Panoramica del rilevato in terra rinforzata
conclusioni
Tutti gli interventi - adeguati alla natura litologica, alla volumetria
delle masse potenzialmente instabili, alla frequenza e disposizione
spaziale delle fratture - hanno consentito la salvaguardia dell'infrastruttura
viaria alla base della scarpata, nell'ambito di una programmazione
attuata dall'Amministrazione, intenzionata a mettere in sicurezza
la viabilità comunale.
La tecnica delle terre rinforzate
è ormai inclusa nel "Atlante delle opere di sistemazione
dei versanti" dell'agenzia Nazionale per la Protezione dell'Ambiente
e, tra gli altri, occupa un posto importante nei Manuali delle Opere
di Ingegneria Naturalistica della Regione Lombardia ed Emilia Romagna.

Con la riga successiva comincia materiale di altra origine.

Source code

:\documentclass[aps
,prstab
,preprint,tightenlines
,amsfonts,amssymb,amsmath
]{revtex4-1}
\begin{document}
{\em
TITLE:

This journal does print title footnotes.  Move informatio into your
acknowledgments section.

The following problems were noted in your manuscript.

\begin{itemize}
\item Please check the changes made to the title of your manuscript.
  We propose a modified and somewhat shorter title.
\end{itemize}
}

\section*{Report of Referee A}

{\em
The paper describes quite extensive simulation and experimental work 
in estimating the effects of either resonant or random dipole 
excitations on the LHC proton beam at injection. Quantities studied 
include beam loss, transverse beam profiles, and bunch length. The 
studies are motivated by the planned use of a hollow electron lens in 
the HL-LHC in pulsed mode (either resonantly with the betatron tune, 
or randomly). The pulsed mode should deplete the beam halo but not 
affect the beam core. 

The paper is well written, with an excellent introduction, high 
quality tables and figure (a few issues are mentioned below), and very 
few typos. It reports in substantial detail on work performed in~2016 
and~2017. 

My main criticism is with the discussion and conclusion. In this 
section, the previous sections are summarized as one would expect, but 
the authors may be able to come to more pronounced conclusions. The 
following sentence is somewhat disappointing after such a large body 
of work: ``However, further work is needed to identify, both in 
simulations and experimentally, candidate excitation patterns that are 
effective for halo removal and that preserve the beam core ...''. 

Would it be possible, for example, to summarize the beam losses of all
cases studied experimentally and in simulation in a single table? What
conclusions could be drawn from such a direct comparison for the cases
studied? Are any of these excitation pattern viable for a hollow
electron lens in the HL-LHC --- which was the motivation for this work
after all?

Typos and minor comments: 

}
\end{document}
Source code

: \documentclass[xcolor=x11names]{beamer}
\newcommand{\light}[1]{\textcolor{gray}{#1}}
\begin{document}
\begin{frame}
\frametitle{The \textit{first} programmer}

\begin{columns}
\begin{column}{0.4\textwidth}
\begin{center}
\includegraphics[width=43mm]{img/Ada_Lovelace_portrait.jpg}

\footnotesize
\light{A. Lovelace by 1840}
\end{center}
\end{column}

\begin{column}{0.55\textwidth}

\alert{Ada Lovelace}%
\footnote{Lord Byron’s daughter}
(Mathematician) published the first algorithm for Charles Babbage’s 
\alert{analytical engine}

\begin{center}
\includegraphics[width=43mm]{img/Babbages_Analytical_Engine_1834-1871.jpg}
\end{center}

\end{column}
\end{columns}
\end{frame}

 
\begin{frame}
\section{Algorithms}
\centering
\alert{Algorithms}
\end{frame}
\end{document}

Riassumendo, la scelta dei progettisti di adottare il sistema di
terre rinforzate TENAX RIVEL, si è rivelata vincente per
molte ragioni:
- l'opera complessiva si è perfettamente integrata dal
punto di vista ambientale e paesaggistico all'interno del territorio
grazie alla finitura a verde finale;
- l'opera garantisce una notevole elasticità a seguito
di sollecitazioni esterne (spinte trasversali, terremoti, schiacciamento
ad opera di mezzi pesanti, ecc);
- non si è resa necessaria nessuna interruzione della viabilità
grazie alla limitata invasione della carreggiata durante lo svolgimento
dei lavori;
- i tempi di esecuzione sono stati rapidi;
Infine, è corretto ricordare che le opere
di difesa da caduta massi, qualunque esse siano, devono prevedere
una programmazione di manutenzione, almeno a cadenza annuale, per
allontanare eventuali inerti scoscesi a tergo dei paramassi, l'eventuale
sostituzione delle parti danneggiate e il mantenimento della vegetazione
sulle facciate delle barriere stesse.